***** Entries provided

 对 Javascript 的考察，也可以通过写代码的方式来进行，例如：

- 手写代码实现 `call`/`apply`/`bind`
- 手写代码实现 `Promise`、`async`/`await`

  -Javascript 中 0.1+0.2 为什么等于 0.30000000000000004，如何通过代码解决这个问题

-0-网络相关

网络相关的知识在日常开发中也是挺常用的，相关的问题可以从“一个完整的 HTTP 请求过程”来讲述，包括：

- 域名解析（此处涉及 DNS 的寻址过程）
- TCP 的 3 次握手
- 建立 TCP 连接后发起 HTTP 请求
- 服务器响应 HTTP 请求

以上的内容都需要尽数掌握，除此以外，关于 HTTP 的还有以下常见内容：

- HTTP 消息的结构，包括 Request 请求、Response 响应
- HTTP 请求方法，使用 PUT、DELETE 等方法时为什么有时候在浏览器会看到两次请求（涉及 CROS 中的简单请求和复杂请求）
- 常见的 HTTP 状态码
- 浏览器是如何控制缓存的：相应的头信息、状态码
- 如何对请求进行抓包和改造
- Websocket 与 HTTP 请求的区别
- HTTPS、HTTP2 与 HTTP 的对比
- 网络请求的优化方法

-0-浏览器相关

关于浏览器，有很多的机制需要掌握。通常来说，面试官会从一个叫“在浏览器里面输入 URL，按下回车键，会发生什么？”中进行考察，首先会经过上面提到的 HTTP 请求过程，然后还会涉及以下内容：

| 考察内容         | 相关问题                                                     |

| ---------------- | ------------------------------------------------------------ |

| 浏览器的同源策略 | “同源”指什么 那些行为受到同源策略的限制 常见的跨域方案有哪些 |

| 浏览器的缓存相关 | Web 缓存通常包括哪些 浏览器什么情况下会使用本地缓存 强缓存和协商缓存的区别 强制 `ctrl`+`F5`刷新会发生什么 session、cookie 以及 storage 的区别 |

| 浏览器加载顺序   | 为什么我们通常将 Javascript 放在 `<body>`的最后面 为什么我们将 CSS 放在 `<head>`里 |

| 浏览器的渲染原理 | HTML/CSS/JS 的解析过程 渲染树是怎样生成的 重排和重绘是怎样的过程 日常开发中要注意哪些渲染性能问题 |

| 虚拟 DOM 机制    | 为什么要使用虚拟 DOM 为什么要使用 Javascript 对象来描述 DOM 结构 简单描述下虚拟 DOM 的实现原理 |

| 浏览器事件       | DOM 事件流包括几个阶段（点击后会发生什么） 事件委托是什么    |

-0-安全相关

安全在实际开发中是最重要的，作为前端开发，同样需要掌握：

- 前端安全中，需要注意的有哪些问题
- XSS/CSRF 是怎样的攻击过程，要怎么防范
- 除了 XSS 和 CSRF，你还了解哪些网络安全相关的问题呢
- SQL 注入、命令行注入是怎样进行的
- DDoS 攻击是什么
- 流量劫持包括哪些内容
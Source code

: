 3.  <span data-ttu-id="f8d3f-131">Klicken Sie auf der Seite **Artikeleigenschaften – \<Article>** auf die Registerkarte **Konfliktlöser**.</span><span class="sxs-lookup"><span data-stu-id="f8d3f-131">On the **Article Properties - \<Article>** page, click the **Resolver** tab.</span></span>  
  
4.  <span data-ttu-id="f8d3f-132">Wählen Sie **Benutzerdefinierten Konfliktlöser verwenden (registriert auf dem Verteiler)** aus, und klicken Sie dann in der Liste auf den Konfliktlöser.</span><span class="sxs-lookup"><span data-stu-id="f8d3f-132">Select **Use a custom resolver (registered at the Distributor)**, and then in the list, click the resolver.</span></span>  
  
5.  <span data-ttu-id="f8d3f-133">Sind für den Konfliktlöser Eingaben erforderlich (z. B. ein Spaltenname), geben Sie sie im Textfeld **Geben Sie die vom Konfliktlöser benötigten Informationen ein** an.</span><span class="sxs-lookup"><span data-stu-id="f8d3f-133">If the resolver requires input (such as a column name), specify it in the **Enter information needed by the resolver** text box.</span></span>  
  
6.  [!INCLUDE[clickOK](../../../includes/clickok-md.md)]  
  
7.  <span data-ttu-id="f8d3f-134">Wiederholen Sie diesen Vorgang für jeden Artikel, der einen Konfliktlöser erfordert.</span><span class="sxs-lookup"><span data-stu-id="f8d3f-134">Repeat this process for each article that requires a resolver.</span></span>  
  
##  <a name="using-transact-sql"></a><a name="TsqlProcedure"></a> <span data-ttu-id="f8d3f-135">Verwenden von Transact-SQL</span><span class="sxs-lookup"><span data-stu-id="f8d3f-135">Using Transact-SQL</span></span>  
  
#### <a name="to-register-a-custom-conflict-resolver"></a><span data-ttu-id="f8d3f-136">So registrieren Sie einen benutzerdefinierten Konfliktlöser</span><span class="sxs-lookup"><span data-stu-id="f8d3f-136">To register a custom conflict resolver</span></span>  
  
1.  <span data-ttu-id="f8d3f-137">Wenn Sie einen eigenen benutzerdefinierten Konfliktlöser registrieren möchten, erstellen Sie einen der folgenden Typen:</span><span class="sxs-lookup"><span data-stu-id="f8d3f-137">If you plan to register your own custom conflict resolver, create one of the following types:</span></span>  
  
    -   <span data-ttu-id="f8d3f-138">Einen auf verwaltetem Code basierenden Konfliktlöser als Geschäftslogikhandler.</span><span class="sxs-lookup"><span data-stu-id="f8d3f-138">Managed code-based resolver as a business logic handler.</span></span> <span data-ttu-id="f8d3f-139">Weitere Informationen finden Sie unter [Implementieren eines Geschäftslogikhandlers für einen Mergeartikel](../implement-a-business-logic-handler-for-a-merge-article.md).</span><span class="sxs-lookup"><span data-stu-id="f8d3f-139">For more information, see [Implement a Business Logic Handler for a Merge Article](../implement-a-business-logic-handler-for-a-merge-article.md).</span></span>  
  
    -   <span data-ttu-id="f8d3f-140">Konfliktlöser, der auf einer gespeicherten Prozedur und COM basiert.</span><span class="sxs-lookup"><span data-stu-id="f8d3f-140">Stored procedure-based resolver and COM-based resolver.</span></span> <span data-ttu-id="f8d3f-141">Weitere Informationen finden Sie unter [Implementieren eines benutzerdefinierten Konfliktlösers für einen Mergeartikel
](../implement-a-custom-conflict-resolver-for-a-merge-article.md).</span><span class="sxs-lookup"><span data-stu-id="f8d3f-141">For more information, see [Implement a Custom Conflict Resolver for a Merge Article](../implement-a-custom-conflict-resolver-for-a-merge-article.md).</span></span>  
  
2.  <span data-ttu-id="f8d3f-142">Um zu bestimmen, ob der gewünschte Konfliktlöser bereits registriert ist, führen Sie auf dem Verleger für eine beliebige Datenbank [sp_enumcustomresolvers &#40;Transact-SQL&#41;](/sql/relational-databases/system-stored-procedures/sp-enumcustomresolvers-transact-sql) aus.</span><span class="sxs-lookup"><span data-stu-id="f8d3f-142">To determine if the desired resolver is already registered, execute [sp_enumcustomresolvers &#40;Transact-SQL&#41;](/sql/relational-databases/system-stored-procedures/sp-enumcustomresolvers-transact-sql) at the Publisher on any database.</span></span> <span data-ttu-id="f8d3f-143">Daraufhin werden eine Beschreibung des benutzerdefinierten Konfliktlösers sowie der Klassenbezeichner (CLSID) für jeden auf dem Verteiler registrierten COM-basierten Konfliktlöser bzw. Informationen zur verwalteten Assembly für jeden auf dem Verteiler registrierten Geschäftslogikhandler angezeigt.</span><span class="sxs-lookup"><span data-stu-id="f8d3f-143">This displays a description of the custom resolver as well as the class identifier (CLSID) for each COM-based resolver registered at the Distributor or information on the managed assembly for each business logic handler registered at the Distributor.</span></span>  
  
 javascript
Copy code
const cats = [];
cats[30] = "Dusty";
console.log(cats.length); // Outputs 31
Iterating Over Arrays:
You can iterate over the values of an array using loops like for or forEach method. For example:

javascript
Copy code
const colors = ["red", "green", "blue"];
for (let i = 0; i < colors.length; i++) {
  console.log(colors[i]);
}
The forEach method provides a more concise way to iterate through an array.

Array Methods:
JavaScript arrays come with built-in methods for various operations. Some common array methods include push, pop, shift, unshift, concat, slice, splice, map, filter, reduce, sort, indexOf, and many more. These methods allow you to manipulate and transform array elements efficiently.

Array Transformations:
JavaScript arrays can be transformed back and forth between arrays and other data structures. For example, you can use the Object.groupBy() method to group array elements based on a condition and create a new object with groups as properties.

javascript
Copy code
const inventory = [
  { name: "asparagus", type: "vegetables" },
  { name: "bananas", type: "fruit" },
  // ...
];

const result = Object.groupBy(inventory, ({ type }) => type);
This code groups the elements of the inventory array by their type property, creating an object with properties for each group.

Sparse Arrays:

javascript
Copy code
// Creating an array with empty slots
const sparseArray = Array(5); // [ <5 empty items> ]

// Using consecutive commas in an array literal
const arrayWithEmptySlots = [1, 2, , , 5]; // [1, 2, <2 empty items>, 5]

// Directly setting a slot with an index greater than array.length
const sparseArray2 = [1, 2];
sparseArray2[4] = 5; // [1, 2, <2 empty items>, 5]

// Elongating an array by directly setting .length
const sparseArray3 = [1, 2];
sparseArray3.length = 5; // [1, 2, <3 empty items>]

**********

__Task instructions__
Starting with the line that holds "- 网络请求的优化方法" and ending with the line that holds "click the resolver.</span></span>", retype every line in the data above exactly, and nothing else.

__Task output__
- 网络请求的优化方法

-0-浏览器相关

关于浏览器，有很多的机制需要掌握。通常来说，面试官会从一个叫“在浏览器里面输入 URL，按下回车键，会发生什么？”中进行考察，首先会经过上面提到的 HTTP 请求过程，然后还会涉及以下内容：

| 考察内容         | 相关问题                                                     |

| ---------------- | ------------------------------------------------------------ |

| 浏览器的同源策略 | “同源”指什么 那些行为受到同源策略的限制 常见的跨域方案有哪些 |

| 浏览器的缓存相关 | Web 缓存通常包括哪些 浏览器什么情况下会使用本地缓存 强缓存和协商缓存的区别 强制 `ctrl`+`F5`刷新会发生什么 session、cookie 以及 storage 的区别 |

| 浏览器加载顺序   | 为什么我们通常将 Javascript 放在 `<body>`的最后面 为什么我们将 CSS 放在 `<head>`里 |

| 浏览器的渲染原理 | HTML/CSS/JS 的解析过程 渲染树是怎样生成的 重排和重绘是怎样的过程 日常开发中要注意哪些渲染性能问题 |

| 虚拟 DOM 机制    | 为什么要使用虚拟 DOM 为什么要使用 Javascript 对象来描述 DOM 结构 简单描述下虚拟 DOM 的实现原理 |

| 浏览器事件       | DOM 事件流包括几个阶段（点击后会发生什么） 事件委托是什么    |

-0-安全相关

安全在实际开发中是最重要的，作为前端开发，同样需要掌握：

- 前端安全中，需要注意的有哪些问题
- XSS/CSRF 是怎样的攻击过程，要怎么防范
- 除了 XSS 和 CSRF，你还了解哪些网络安全相关的问题呢
- SQL 注入、命令行注入是怎样进行的
- DDoS 攻击是什么
- 流量劫持包括哪些内容
Source code

: 3.  <span data-ttu-id="f8d3f-131">Klicken Sie auf der Seite **Artikeleigenschaften – \<Article>** auf die Registerkarte **Konfliktlöser**.</span><span class="sxs-lookup"><span data-stu-id="f8d3f-131">On the **Article Properties - \<Article>** page, click the **Resolver** tab.</span></span>  
  
4.  <span data-ttu-id="f8d3f-132">Wählen Sie **Benutzerdefinierten Konfliktlöser verwenden (registriert auf dem Verteiler)** aus, und klicken Sie dann in der Liste auf den Konfliktlöser.</span><span class="sxs-lookup"><span data-stu-id="f8d3f-132">Select **Use a custom resolver (registered at the Distributor)**, and then in the list, click the resolver.</span></span>  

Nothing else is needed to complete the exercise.